Surely Saint Philip’s way of living the priesthood was as important a component of the Counter Reformation as was Ignatius Loyola’s establishment of an army of missionary priests ready to serve wherever the pope would send them, Borromeo’s witness to the teaching office of the bishop in the implementation of the Roman Catechism in the life of the local church, and Francis de Sales’ testimony to the sanctifying office of the bishop in his availability to direct the spiritual lives of the priests and laypersons in his care. Philip, it would seem, was raised up by God to exemplify how the apostolic ministry is to be exercised by priests in a stable manner precisely where God’s people live — that is, in parishes.

A secular priest: The Apostle of Rome

To this day, Saint Philip is known as the Apostle of Rome. It is said that whereas Saints Peter and Paul first converted the Romans through the preaching of the Gospel and baptism, Saint Philip reconverted them during the Renaissance through his ministry of spiritual direction and confession.

For forty-five years of his long life, Saint Philip served the Church as a secular priest in Rome. Although he died as an Oratorian, Saint Philip never intended to found a new congregation for priests. Rather, the Congregation of the Oratory sprang up around him as a result of his personal influence, his witness to personal prayer, his zeal to catechize the young and bring them to the sacraments, and his ever-joyful spirit.
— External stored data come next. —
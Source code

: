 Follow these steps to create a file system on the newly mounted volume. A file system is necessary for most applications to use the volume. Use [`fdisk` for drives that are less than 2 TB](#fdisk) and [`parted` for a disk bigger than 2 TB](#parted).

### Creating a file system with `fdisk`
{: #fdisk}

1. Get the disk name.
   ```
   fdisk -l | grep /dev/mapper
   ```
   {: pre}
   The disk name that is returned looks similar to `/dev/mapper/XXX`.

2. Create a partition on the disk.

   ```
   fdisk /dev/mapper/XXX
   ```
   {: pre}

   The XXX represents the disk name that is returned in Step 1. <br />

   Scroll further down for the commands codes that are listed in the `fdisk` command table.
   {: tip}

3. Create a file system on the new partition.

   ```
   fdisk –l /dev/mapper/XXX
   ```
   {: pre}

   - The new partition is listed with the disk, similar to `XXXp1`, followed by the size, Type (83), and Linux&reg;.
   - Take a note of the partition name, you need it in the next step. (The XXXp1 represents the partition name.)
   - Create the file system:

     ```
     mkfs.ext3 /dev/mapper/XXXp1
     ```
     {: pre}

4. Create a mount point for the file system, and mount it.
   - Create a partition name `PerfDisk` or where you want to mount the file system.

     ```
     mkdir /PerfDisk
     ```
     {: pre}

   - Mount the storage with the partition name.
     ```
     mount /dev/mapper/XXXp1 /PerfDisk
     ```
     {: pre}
Other priests enjoyed living, praying and doing apostolic work with him. They found it wholesome and liberating to follow the pattern he had established in his life as a parish priest of Rome. The fact that the Oratorians rightly claim Saint Philip as their founder should not dissuade priests from seeing him as an exemplary model for the diocesan clergy.

Newman’s conference The Mission of Saint Philip Neri, Louis Bouyer’s lyrical essay The Roman Socrates and Father Paul Turks’ biography of the saint, Fire of Joy, each in its own way, help form a concept of the personality and sanctity of this unusual priest. These texts illustrate the priest’s particular path to holiness: pastoral charity as practiced by Saint Philip, a holy and attractive exemplar of priestly life and holiness.

An emblematic mosaic of the saint

Over the altar that enshrines Saint Philip’s body in the Chiesa Nuova is a striking mosaic by Guido Reni. The artist presents the saint in red Mass vestments that simultaneously reveal the centrality of the Holy Spirit and the Holy Eucharist in Saint Philip’s life. The red vestments also indicate that Philip Neri lived the priesthood with the generosity and abandonment of the Christian martyrs. He kneels before our Blessed Mother, and there are lilies symbolizing his chastity and the fatherly love that was the fruit of his purity of heart.

The mosaic is a kind of emblem of Philip’s priestly ministry: the Eucharistic sacrifice at the center of everything he did, pastoral charity practiced with the zeal of the martyrs and the strength that comes from the Spirit of God, the spiritual motherhood of the Blessed Virgin that makes everything wholesome and fruitful. Philip’s posture in relationship to our Blessed Mother bespeaks the entrustment of one’s life and work to her that would later be described so powerfully by Saint Louis-Marie de Montfort in his classic, True Devotion to Mary.

Saint Philip Neri is a model of everything that is essential and real in the Catholic priesthood. He teaches priests that it is possible to be very active in apostolic works and a contemplative at the same time.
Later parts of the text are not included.